Reproduce, character for character, the lines below from the first through the one with "### About this Tutorial". Leave pictures out.

[Saved data entries]
Segment Open
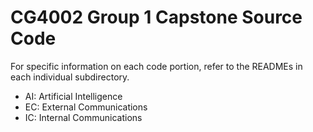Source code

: # CG4002 Group 1 Capstone Source Code

For specific information on each code portion, refer to the READMEs in each individual subdirectory.

- AI: Artificial Intelligence
- EC: External Communications
- IC: Internal Communications
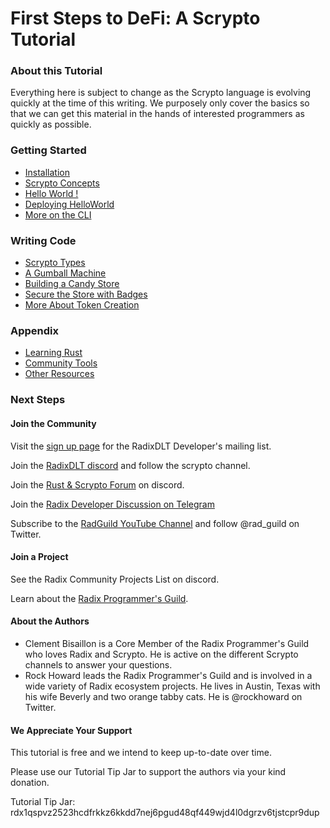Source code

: # First Steps to DeFi:                     A Scrypto Tutorial

### About this Tutorial

Everything here is subject to change as the Scrypto language is evolving quickly at the time of this writing. We purposely only cover the basics so that we can get this material in the hands of interested programmers as quickly as possible.

### Getting Started

* [Installation](getting-started/installation.md)
* [Scrypto Concepts](getting-started/scrypto-concepts.md)
* [Hello World !](getting-started/hello-world.md)
* [Deploying HelloWorld](getting-started/deploying-helloworld.md)
* [More on the CLI](getting-started/more-on-the-cli.md)

### Writing Code

* [Scrypto Types](writing-code/scrypto-types.md)
* [A Gumball Machine](writing-code/building-a-gumball-machine.md)
* [Building a Candy Store](writing-code/building-a-candy-store.md)
* [Secure the Store with Badges](writing-code/security-through-badges.md)
* [More About Token Creation](writing-code/creating-tokens.md)

### Appendix

* [Learning Rust](appendix/learning-rust.md)
* [Community Tools](appendix/community-tools.md)
* [Other Resources](appendix/other-resources.md)

### Next Steps

#### Join the Community

Visit the [sign up page](https://developers.radixdlt.com/sign-up) for the RadixDLT Developer's mailing list.

Join the [RadixDLT discord](https://discord.gg/WkB2USt) and follow the scrypto channel.

Join the [Rust & Scrypto Forum](https://discord.gg/4Kqrgpg88X) on discord.

Join the [Radix Developer Discussion on Telegram](https://t.me/RadixDevelopers)

Subscribe to the [RadGuild YouTube Channel](https://www.youtube.com/channel/UCLpdtHzNXHARnVlL5HHYlZw) and follow @rad\_guild on Twitter.

#### Join a Project

See the Radix Community Projects List on discord.

Learn about the [Radix Programmer's Guild](https://www.radguild.org).

#### About the Authors

* Clement Bisaillon is a Core Member of the Radix Programmer's Guild who loves Radix and Scrypto. He is active on the different Scrypto channels to answer your questions.
* Rock Howard leads the Radix Programmer's Guild and is involved in a wide variety of Radix ecosystem projects. He lives in Austin, Texas with his wife Beverly and two orange tabby cats. He is @rockhoward on Twitter.

#### We Appreciate Your Support

This tutorial is free and we intend to keep up-to-date over time.

Please use our Tutorial Tip Jar to support the authors via your kind donation.

Tutorial Tip Jar: rdx1qspvz2523hcdfrkkz6kkdd7nej6pgud48qf449wjd4l0dgrzv6tjstcpr9dup
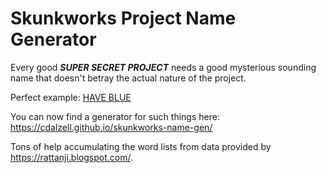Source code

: # Skunkworks Project Name Generator

Every good **_SUPER SECRET PROJECT_** needs a good mysterious sounding name that doesn't betray the actual nature of the project.

Perfect example: [HAVE BLUE](https://en.wikipedia.org/wiki/Lockheed_Have_Blue)

You can now find a generator for such things here: <https://cdalzell.github.io/skunkworks-name-gen/>

Tons of help accumulating the word lists from data provided by <https://rattanji.blogspot.com/>.
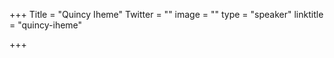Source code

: +++
Title = "Quincy Iheme"
Twitter = ""
image = ""
type = "speaker"
linktitle = "quincy-iheme"

+++

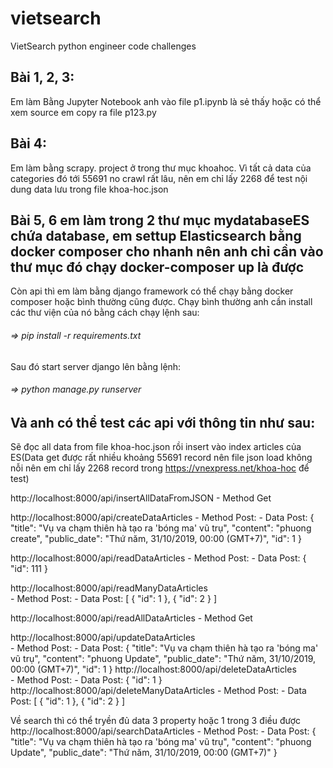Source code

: # vietsearch
VietSearch python engineer code challenges

## Bài 1, 2, 3:
Em làm Bằng Jupyter Notebook anh vào file p1.ipynb là sẻ thấy hoặc có thể xem source em copy ra file p123.py

## Bài 4:
Em làm bằng scrapy. project ở trong thư mục khoahoc. Vì tất cả data của categories đó tới 55691 no crawl rất lâu, nên em chỉ lấy 2268 để test nội dung data lưu trong file khoa-hoc.json

## Bài 5, 6 em làm trong 2 thư mục mydatabaseES chứa database, em settup Elasticsearch bằng docker composer cho nhanh nên anh chỉ cần vào thư mục đó chạy docker-composer up là được
Còn api thì em làm bằng django framework có thể chạy bằng docker composer hoặc bình thường cũng được. Chạy bình thường anh cần install các thư viện của nó bằng cách chạy lệnh sau:
######     => pip install -r requirements.txt
Sau đó start server django lên bằng lệnh: 
######     => python manage.py runserver

## Và anh có thể test các api với thông tin như sau:
Sẽ đọc all data from file khoa-hoc.json rồi insert vào index articles của ES(Data get được rất nhiều khoảng 55691 record nên file json load không nỗi nên em chỉ lấy 2268 record trong https://vnexpress.net/khoa-hoc để test)


http://localhost:8000/api/insertAllDataFromJSON
    - Method Get
	
http://localhost:8000/api/createDataArticles 
	- Method Post:
	- Data Post:	{
					"title": "Vụ va chạm thiên hà tạo ra 'bóng ma' vũ trụ",
					"content": "phuong create",
					"public_date": "Thứ năm, 31/10/2019, 00:00 (GMT+7)",
					"id": 1
				}
				
http://localhost:8000/api/readDataArticles 
	- Method Post:
	- Data Post: 	{
					"id": 111
				}	
	
http://localhost:8000/api/readManyDataArticles  
	- Method Post:
	- Data Post: [
					{
						"id": 1
					},
					{
						"id": 2
					}
				]
	
http://localhost:8000/api/readAllDataArticles 
	- Method Get
	
http://localhost:8000/api/updateDataArticles  
	- Method Post:
	- Data Post:	{
					"title": "Vụ va chạm thiên hà tạo ra 'bóng ma' vũ trụ",
					"content": "phuong Update",
					"public_date": "Thứ năm, 31/10/2019, 00:00 (GMT+7)",
					"id": 1
				}
http://localhost:8000/api/deleteDataArticles   
	- Method Post:
	- Data Post:	{
					"id": 1
				} 
http://localhost:8000/api/deleteManyDataArticles
	- Method Post:
	- Data Post: 	[
					{
						"id": 1
					},
					{
						"id": 2
					}
				]

Về search thì có thể tryền đủ data 3 property hoặc 1 trong 3 điều được		
http://localhost:8000/api/searchDataArticles
	- Method Post:
	- Data Post: 	{
					"title": "Vụ va chạm thiên hà tạo ra 'bóng ma' vũ trụ",
					"content": "phuong Update",
					"public_date": "Thứ năm, 31/10/2019, 00:00 (GMT+7)"
				}
  
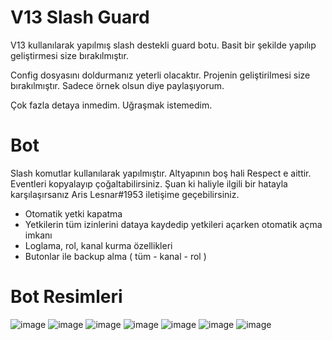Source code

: # V13 Slash Guard

V13 kullanılarak yapılmış slash destekli guard botu. Basit bir şekilde yapılıp geliştirmesi size bırakılmıştır.

Config dosyasını doldurmanız yeterli olacaktır. Projenin geliştirilmesi size bırakılmıştır. Sadece örnek olsun diye paylaşıyorum. 

Çok fazla detaya inmedim. Uğraşmak istemedim.

# Bot

Slash komutlar kullanılarak yapılmıştır. Altyapının boş hali Respect e aittir. Eventleri kopyalayıp çoğaltabilirsiniz. Şuan ki haliyle ilgili bir hatayla karşılaşırsanız Aris Lesnar#1953 iletişime geçebilirsiniz. 

- Otomatik yetki kapatma
- Yetkilerin tüm izinlerini dataya kaydedip yetkileri açarken otomatik açma imkanı
- Loglama, rol, kanal kurma özellikleri
- Butonlar ile backup alma ( tüm - kanal - rol )


# Bot Resimleri

![image](https://cdn.discordapp.com/attachments/956549147538911302/969173780020752384/1.PNG)
![image](https://cdn.discordapp.com/attachments/956549147538911302/969173924476751882/2.PNG)
![image](https://cdn.discordapp.com/attachments/956549147538911302/969173987311624202/3.PNG)
![image](https://cdn.discordapp.com/attachments/956549147538911302/969174052822462514/4.PNG)
![image](https://cdn.discordapp.com/attachments/956549147538911302/969174104840208384/5.PNG)
![image](https://cdn.discordapp.com/attachments/956549147538911302/969174272952111114/6.PNG)
![image](https://cdn.discordapp.com/attachments/956549147538911302/969174312064024616/7.PNG)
Segment Closed
Task response:
Source code

: # CG4002 Group 1 Capstone Source Code

For specific information on each code portion, refer to the READMEs in each individual subdirectory.

- AI: Artificial Intelligence
- EC: External Communications
- IC: Internal Communications
Source code

: # First Steps to DeFi:                     A Scrypto Tutorial

### About this Tutorial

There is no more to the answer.